- Exercise description -
Count how many lines hold "assign" in the records, and respond with that number by itself.

- Information supplied -
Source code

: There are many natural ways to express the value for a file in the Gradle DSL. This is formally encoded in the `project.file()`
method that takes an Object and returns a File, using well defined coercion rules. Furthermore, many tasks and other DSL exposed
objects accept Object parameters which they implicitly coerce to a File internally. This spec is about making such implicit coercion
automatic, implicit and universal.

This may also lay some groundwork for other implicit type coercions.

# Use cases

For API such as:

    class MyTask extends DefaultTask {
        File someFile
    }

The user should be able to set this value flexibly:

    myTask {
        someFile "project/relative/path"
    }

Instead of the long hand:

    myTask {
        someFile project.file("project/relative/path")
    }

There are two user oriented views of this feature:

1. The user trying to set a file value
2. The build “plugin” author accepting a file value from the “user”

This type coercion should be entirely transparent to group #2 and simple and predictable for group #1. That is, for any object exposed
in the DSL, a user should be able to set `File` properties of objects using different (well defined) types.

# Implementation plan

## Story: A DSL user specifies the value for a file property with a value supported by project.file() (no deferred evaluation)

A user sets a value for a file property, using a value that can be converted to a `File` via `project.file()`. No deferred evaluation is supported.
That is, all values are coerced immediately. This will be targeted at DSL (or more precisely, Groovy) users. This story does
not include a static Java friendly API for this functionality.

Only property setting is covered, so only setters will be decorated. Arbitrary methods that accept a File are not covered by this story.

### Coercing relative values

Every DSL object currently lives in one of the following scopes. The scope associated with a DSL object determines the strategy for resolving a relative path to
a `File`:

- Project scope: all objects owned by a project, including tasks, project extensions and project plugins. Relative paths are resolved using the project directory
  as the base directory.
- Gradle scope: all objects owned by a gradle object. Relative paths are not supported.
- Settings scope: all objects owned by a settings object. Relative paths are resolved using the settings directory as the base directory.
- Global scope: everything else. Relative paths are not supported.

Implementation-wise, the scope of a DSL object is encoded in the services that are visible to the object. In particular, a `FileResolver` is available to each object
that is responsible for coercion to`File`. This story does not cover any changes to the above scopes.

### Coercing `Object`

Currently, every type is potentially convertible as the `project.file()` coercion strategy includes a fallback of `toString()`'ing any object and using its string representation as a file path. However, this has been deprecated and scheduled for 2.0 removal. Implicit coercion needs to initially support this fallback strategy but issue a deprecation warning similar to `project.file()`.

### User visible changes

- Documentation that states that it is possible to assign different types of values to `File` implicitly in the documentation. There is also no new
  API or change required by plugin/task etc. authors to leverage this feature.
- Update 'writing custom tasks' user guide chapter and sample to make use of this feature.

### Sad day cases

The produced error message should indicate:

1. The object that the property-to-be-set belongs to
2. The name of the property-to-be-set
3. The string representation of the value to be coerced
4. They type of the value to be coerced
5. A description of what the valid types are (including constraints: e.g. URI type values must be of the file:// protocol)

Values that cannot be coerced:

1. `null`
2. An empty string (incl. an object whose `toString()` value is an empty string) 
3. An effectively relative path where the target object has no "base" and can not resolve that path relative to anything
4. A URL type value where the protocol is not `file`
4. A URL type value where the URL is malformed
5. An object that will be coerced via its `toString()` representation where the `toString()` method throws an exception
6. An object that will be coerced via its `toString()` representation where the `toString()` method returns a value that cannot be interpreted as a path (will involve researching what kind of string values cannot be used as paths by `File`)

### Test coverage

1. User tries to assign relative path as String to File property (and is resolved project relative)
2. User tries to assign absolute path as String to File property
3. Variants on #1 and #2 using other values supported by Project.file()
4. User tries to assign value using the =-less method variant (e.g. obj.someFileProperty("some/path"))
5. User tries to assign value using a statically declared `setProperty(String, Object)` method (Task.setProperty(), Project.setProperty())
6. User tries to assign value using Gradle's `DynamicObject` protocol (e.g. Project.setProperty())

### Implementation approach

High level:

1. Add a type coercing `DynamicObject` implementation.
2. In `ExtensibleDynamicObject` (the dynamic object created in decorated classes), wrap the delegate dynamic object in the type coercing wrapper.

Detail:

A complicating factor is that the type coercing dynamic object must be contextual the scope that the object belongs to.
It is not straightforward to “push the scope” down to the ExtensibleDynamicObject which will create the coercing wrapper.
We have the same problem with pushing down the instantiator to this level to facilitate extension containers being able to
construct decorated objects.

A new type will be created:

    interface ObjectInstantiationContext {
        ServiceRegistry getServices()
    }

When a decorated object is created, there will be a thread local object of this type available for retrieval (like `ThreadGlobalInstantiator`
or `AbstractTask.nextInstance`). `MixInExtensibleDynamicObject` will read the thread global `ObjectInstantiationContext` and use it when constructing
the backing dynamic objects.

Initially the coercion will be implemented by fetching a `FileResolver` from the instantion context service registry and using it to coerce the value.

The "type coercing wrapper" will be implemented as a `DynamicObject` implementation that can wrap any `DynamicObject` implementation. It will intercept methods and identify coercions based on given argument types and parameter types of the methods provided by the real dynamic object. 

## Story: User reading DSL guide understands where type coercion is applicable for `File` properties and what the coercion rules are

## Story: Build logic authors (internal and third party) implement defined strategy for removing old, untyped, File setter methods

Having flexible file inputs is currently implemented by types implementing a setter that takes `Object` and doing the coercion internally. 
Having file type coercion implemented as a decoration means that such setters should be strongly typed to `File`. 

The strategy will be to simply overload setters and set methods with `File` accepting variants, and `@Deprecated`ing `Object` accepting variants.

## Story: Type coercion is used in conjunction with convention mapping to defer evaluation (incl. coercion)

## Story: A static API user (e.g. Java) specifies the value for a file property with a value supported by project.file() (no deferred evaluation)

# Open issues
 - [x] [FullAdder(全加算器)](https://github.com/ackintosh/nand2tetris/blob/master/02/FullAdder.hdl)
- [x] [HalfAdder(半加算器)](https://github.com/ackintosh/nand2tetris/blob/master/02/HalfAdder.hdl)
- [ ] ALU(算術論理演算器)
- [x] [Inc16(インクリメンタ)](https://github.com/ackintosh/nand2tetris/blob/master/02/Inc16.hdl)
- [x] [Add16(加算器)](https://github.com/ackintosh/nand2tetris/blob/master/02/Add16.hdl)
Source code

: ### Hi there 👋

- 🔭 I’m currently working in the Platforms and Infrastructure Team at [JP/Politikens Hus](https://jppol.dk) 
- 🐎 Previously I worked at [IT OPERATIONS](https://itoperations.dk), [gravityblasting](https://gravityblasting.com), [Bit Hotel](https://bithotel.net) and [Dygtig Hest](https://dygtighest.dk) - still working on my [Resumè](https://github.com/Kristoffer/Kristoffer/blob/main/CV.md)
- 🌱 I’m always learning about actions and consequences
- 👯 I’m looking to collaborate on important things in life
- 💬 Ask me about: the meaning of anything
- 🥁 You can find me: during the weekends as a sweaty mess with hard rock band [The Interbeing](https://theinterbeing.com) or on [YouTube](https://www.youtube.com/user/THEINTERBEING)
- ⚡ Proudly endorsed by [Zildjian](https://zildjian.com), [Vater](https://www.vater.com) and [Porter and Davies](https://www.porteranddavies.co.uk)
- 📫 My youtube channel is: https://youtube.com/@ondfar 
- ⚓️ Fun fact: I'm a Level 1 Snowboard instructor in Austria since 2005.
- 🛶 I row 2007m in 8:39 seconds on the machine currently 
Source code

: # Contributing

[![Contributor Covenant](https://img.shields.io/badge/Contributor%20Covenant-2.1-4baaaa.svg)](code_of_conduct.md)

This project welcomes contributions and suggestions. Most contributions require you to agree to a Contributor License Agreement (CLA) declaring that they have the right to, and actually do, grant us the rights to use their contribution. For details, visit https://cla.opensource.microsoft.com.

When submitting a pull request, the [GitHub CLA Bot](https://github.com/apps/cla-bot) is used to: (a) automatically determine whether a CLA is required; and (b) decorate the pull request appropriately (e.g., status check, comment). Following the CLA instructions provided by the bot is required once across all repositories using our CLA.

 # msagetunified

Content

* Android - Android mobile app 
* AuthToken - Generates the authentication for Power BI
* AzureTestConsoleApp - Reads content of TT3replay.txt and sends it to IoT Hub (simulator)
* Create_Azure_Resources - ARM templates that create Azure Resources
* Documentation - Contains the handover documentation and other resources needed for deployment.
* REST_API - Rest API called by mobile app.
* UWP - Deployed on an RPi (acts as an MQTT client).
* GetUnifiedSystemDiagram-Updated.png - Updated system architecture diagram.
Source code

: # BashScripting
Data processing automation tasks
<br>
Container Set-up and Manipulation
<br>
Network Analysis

- Task result -
6